A dozen years ago (yeah, that long ago), I reviewed a small collection of very funny strips about Todd and Archer, two young, gay Republicans in love. Dylan Edwards‘s Politically InQueerect was a work I enjoyed watching grow over the years, from a one-note joke to fully realized characters, from one-pages to longer stories. The new collection published by Northwest Press, entitled Politically InQueerect: Old Ghosts and Other Stories1, compiles some of the existing material, selected by the author, including the never-collected “Old Ghost” story.
As you can see above, the visual contrast between the first appearance of Todd and Archer, shown alongside the introduction by Edwards, and the new, 36-page “Old Ghost” story couldn’t be more pronounced, and not only because the former is in black and white while the latter is in lush, vibrant colors. That being said, the temperaments of the two characters were already there at the beginning, with Archer being the surly, always-complaining tight-ass and Todd his laid-back, ironic companion. They’ve gained a varied cast since their beginning, as is the case again in “Old Ghost”, where Archer’s Britain-based grandmother has decided to leave the family mansion for a smaller abode and the two guys (one complaining, guess which one) go with Archer’s mother to help pack. Like all respectable, old British houses, this one is full of ghosts, or so claims the grandmother, to Todd’s expressed delight and Archer’s continued annoyance.
A discussion about rationality versus the power of belief (and not only religious belief) follows throughout the story, in various forms: more or less serious between Todd and Archer, bickering between Archer and his grandmother, with snippets of Archer’s childhood memories (let’s just say he had an active imagination) contrasting with–or maybe accounting for–his adult, in-your-face logical explanations for every little family traditions of haunting and blood on the wall. I almost find myself agreeing with him, though it would pain me to have anything in common with such an abrasive guy, apart from his taste in men.
Edwards manages to entwine this discussion with very funny scenes of everyday life, of Todd and Archer quarreling like an old couple–but after all, they are an old couple. Both Todd and Archer are full of faults and failings, which of course adds warmth to the characters, who become far more than mouthpieces for the creator. In fact, those discussions I mentioned are not resolved, and neither viewpoints get the upper hand. “Old Ghost” is a nicely dialectical exposé in the shape of a comedy where opposites attract.

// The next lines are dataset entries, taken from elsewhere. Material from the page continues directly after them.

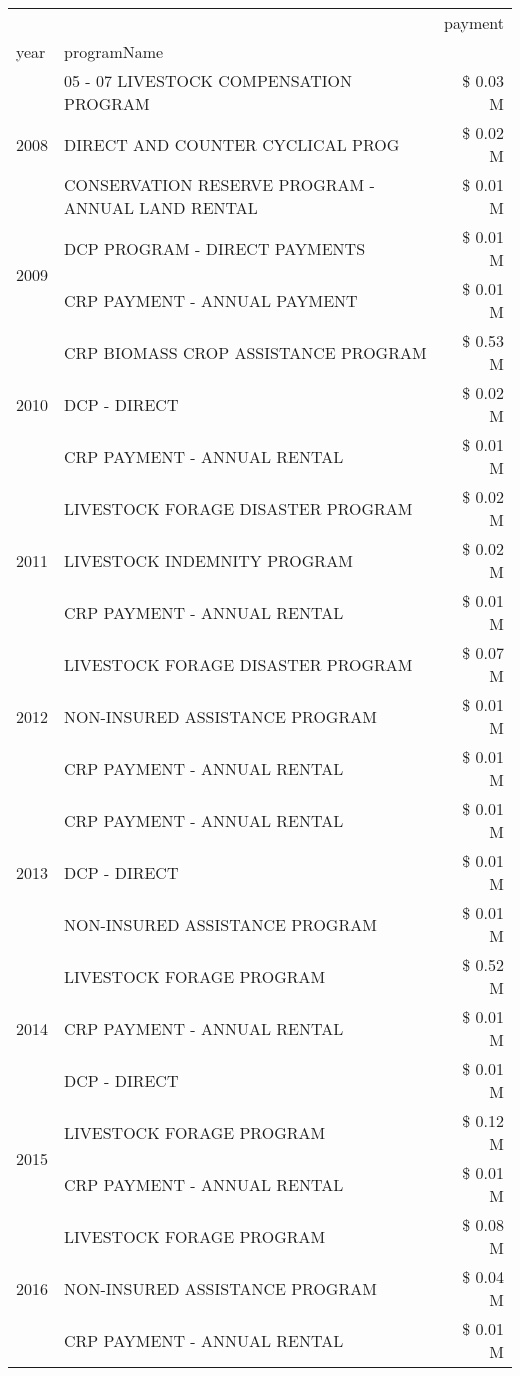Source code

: \begin{tabular}{llr}
\toprule
 &  & payment \\
year & programName &  \\
\midrule
\multirow[t]{3}{*}{2008} & 05 - 07 LIVESTOCK COMPENSATION PROGRAM & \$ 0.03 M \\
 & DIRECT AND COUNTER CYCLICAL PROG & \$ 0.02 M \\
 & CONSERVATION RESERVE PROGRAM - ANNUAL LAND RENTAL & \$ 0.01 M \\
\cline{1-3}
\multirow[t]{2}{*}{2009} & DCP PROGRAM - DIRECT PAYMENTS & \$ 0.01 M \\
 & CRP PAYMENT - ANNUAL PAYMENT & \$ 0.01 M \\
\cline{1-3}
\multirow[t]{3}{*}{2010} & CRP BIOMASS CROP ASSISTANCE PROGRAM & \$ 0.53 M \\
 & DCP - DIRECT & \$ 0.02 M \\
 & CRP PAYMENT - ANNUAL RENTAL & \$ 0.01 M \\
\cline{1-3}
\multirow[t]{3}{*}{2011} & LIVESTOCK FORAGE DISASTER PROGRAM & \$ 0.02 M \\
 & LIVESTOCK INDEMNITY PROGRAM & \$ 0.02 M \\
 & CRP PAYMENT - ANNUAL RENTAL & \$ 0.01 M \\
\cline{1-3}
\multirow[t]{3}{*}{2012} & LIVESTOCK FORAGE DISASTER PROGRAM & \$ 0.07 M \\
 & NON-INSURED ASSISTANCE PROGRAM & \$ 0.01 M \\
 & CRP PAYMENT - ANNUAL RENTAL & \$ 0.01 M \\
\cline{1-3}
\multirow[t]{3}{*}{2013} & CRP PAYMENT - ANNUAL RENTAL & \$ 0.01 M \\
 & DCP - DIRECT & \$ 0.01 M \\
 & NON-INSURED ASSISTANCE PROGRAM & \$ 0.01 M \\
\cline{1-3}
\multirow[t]{3}{*}{2014} & LIVESTOCK FORAGE PROGRAM & \$ 0.52 M \\
 & CRP PAYMENT - ANNUAL RENTAL & \$ 0.01 M \\
 & DCP - DIRECT & \$ 0.01 M \\
\cline{1-3}
\multirow[t]{2}{*}{2015} & LIVESTOCK FORAGE PROGRAM & \$ 0.12 M \\
 & CRP PAYMENT - ANNUAL RENTAL & \$ 0.01 M \\
\cline{1-3}
\multirow[t]{3}{*}{2016} & LIVESTOCK FORAGE PROGRAM & \$ 0.08 M \\
 & NON-INSURED ASSISTANCE PROGRAM & \$ 0.04 M \\
 & CRP PAYMENT - ANNUAL RENTAL & \$ 0.01 M \\

\end{tabular}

The rest of the collection is comprised of a dozen pages of older material, with the added bonus of author comments, something I always enjoy. Politically InQueerect is Dylan Edwards’s at his more whimsical (see Transposes for his more serious side), and I think it’s a testament to his talents that he’s managed over the years to build characters the reader comes to care about, without forgoing the “odd couple” aspect of his strip.